I. Case Background and Litigation History
In April 2026, the Intermediate People’s Court of a prefecture-level city in Zhejiang Province issued a final ruling on a case involving alleged fraud and the issuance of fraudulent invoices. This case represents one of the most significant medical insurance fraud cases in the region in recent years, characterized by a substantial amount involved and complex legal relationships. It touches upon multiple sensitive issues, including the compliant operation of private non-profit medical institutions, reforms to medical insurance payment methods (DRGs), and collaborative models between medical departments.
A legal team from Beijing King&Capital (Shanghai) Law Firm—comprising attorneys Zhang Qingsheng, Zhu Dongsheng, and Lu Xianghui—joined the case following the first-instance judgment. Through systematic defense efforts, they successfully persuaded the appellate court to remand the case for retrial on the grounds of “unclear facts.” During the retrial’s first-instance phase, pre-trial conferences and court proceedings lasted for a full month. The first-instance court’s original judgment had classified Defendant A as a principal offender, sentencing him to 11 years and 6 months in prison and a fine of 240,000 yuan. Following the retrial, the sentence was adjusted to 6 years and 8 months in prison and a fine of 170,000 yuan.
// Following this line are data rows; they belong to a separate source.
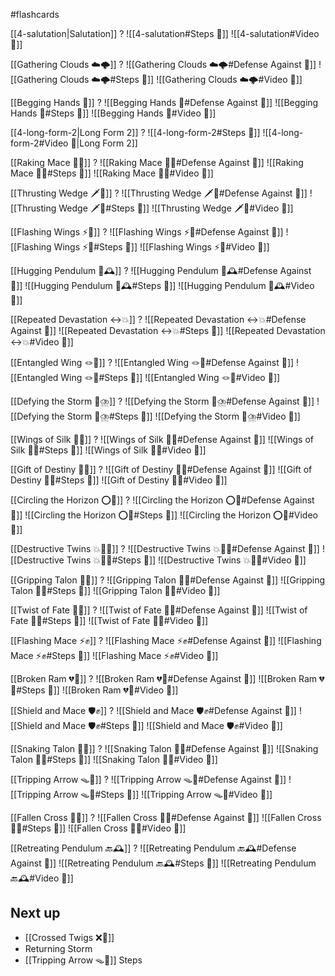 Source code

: #flashcards

[[4-salutation|Salutation]]
?
![[4-salutation#Steps 👣]]
![[4-salutation#Video 🎥]]
<!--SR:!2026-02-17,196,248-->

[[Gathering Clouds ☁️🌩️]]
?
![[Gathering Clouds ☁️🌩️#Defense Against 🤺]]
![[Gathering Clouds ☁️🌩️#Steps 👣]]
![[Gathering Clouds ☁️🌩️#Video 🎥]]
<!--SR:!2025-10-26,18,130-->

[[Begging Hands 🤲]]
?
![[Begging Hands 🤲#Defense Against 🤺]]
![[Begging Hands 🤲#Steps 👣]]
![[Begging Hands 🤲#Video 🎥]]
<!--SR:!2025-10-28,70,188-->

[[4-long-form-2|Long Form 2]]
?
![[4-long-form-2#Steps 👣]]
![[4-long-form-2#Video 🎥|Long Form 2]]
<!--SR:!2025-11-19,70,188-->

[[Raking Mace 🧹✊]]
?
![[Raking Mace 🧹✊#Defense Against 🤺]]
![[Raking Mace 🧹✊#Steps 👣]]
![[Raking Mace 🧹✊#Video 🎥]]
<!--SR:!2025-11-19,62,168-->

[[Thrusting Wedge 🗡️🔼]]
?
![[Thrusting Wedge 🗡️🔼#Defense Against 🤺]]
![[Thrusting Wedge 🗡️🔼#Steps 👣]]
![[Thrusting Wedge 🗡️🔼#Video 🎥]]
<!--SR:!2025-11-20,126,225-->

[[Flashing Wings ⚡🪽]]
?
![[Flashing Wings ⚡🪽#Defense Against 🤺]]
![[Flashing Wings ⚡🪽#Steps 👣]]
![[Flashing Wings ⚡🪽#Video 🎥]]
<!--SR:!2025-10-18,10,145-->

[[Hugging Pendulum 🤗🕰️]]
?
![[Hugging Pendulum 🤗🕰️#Defense Against 🤺]]
![[Hugging Pendulum 🤗🕰️#Steps 👣]]
![[Hugging Pendulum 🤗🕰️#Video 🎥]]
<!--SR:!2025-11-15,38,165-->

[[Repeated Devastation ↔️💥]]
?
![[Repeated Devastation ↔️💥#Defense Against 🤺]]
![[Repeated Devastation ↔️💥#Steps 👣]]
![[Repeated Devastation ↔️💥#Video 🎥]]
<!--SR:!2025-10-21,41,145-->

[[Entangled Wing 🪢🪽]]
?
![[Entangled Wing 🪢🪽#Defense Against 🤺]]
![[Entangled Wing 🪢🪽#Steps 👣]]
![[Entangled Wing 🪢🪽#Video 🎥]]
<!--SR:!2025-10-15,56,166-->

[[Defying the Storm 🚧⛈️]]
?
![[Defying the Storm 🚧⛈️#Defense Against 🤺]]
![[Defying the Storm 🚧⛈️#Steps 👣]]
![[Defying the Storm 🚧⛈️#Video 🎥]]
<!--SR:!2025-11-13,36,130-->

[[Wings of Silk 🪽🧵]]
?
![[Wings of Silk 🪽🧵#Defense Against 🤺]]
![[Wings of Silk 🪽🧵#Steps 👣]]
![[Wings of Silk 🪽🧵#Video 🎥]]
<!--SR:!2025-11-09,52,230-->

[[Gift of Destiny 🎁🔮]]
?
![[Gift of Destiny 🎁🔮#Defense Against 🤺]]
![[Gift of Destiny 🎁🔮#Steps 👣]]
![[Gift of Destiny 🎁🔮#Video 🎥]]
<!--SR:!2025-10-20,22,154-->

[[Circling the Horizon ⭕🌅]]
?
![[Circling the Horizon ⭕🌅#Defense Against 🤺]]
![[Circling the Horizon ⭕🌅#Steps 👣]]
![[Circling the Horizon ⭕🌅#Video 🎥]]
<!--SR:!2025-10-15,9,130-->


[[Destructive Twins 💥👯‍♂️]]
?
![[Destructive Twins 💥👯‍♂️#Defense Against 🤺]]
![[Destructive Twins 💥👯‍♂️#Steps 👣]]
![[Destructive Twins 💥👯‍♂️#Video 🎥]]
<!--SR:!2025-11-06,55,190-->

[[Gripping Talon 🧤🦅]]
?
![[Gripping Talon 🧤🦅#Defense Against 🤺]]
![[Gripping Talon 🧤🦅#Steps 👣]]
![[Gripping Talon 🧤🦅#Video 🎥]]
<!--SR:!2025-10-21,13,130-->


[[Twist of Fate  🔀🔮]]
?
![[Twist of Fate  🔀🔮#Defense Against 🤺]]
![[Twist of Fate  🔀🔮#Steps 👣]]
![[Twist of Fate  🔀🔮#Video 🎥]]
<!--SR:!2025-10-17,11,130-->


[[Flashing Mace ⚡✊]]
?
![[Flashing Mace ⚡✊#Defense Against 🤺]]
![[Flashing Mace ⚡✊#Steps 👣]]
![[Flashing Mace ⚡✊#Video 🎥]]
<!--SR:!2025-10-10,4,148-->

[[Broken Ram 💔🐏]]
?
![[Broken Ram 💔🐏#Defense Against 🤺]]
![[Broken Ram 💔🐏#Steps 👣]]
![[Broken Ram 💔🐏#Video 🎥]]
<!--SR:!2025-11-04,55,188-->

[[Shield and Mace 🛡️✊]]
?
![[Shield and Mace 🛡️✊#Defense Against 🤺]]
![[Shield and Mace 🛡️✊#Steps 👣]]
![[Shield and Mace 🛡️✊#Video 🎥]]
<!--SR:!2025-10-10,1,130-->


[[Snaking Talon 🐍🦅]]
?
![[Snaking Talon 🐍🦅#Defense Against 🤺]]
![[Snaking Talon 🐍🦅#Steps 👣]]
![[Snaking Talon 🐍🦅#Video 🎥]]
<!--SR:!2025-10-19,13,178-->


[[Tripping Arrow 🪤🏹]]
?
![[Tripping Arrow 🪤🏹#Defense Against 🤺]]
![[Tripping Arrow 🪤🏹#Steps 👣]]
![[Tripping Arrow 🪤🏹#Video 🎥]]
<!--SR:!2025-10-22,14,158-->

[[Fallen Cross 🍂❌]]
?
![[Fallen Cross 🍂❌#Defense Against 🤺]]
![[Fallen Cross 🍂❌#Steps 👣]]
![[Fallen Cross 🍂❌#Video 🎥]]
<!--SR:!2025-10-14,5,171-->


[[Retreating Pendulum 🔙🕰️]]
?
![[Retreating Pendulum 🔙🕰️#Defense Against 🤺]]
![[Retreating Pendulum 🔙🕰️#Steps 👣]]
![[Retreating Pendulum 🔙🕰️#Video 🎥]]
<!--SR:!2025-10-10,1,130-->

## Next up
- [[Crossed Twigs ❌🌿]]
- Returning Storm
- [[Tripping Arrow 🪤🏹]] Steps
The sentences for all other defendants in the case were also reduced.

Caption: In May 2024, attorneys Zhang Qingsheng, Zhu Dongsheng, and Lu Xianghui pose for a photo outside the detention center
The defense strategy employed in this case provides a significant case study for examining the judicial treatment of private medical institutions and the scope for defense in current criminal cases involving medical insurance fraud.
II. Challenges in the Interface Between Administrative and Criminal Proceedings in Cross-System Medical Insurance Fraud Cases
The hospital involved is a private, non-profit general hospital. Against the backdrop of deepening healthcare reform, poverty alleviation efforts, and reforms in medical insurance payment methods, it was accused of defrauding over 5 million yuan in medical insurance funds due to issues such as cooperative arrangements in the orthopedics department, medical consumables procurement, and the referral of patients on low-income assistance. The defense in this case faced four structural challenges:
First, the boundary between administrative and criminal liability is blurred. The prosecution characterized the hospital’s operational practices—including cooperative partnerships, medical supply pricing, medical record deficiencies, and government assistance programs—as a single act of fraud, creating significant controversy over the distinction between administrative violations and criminal offenses.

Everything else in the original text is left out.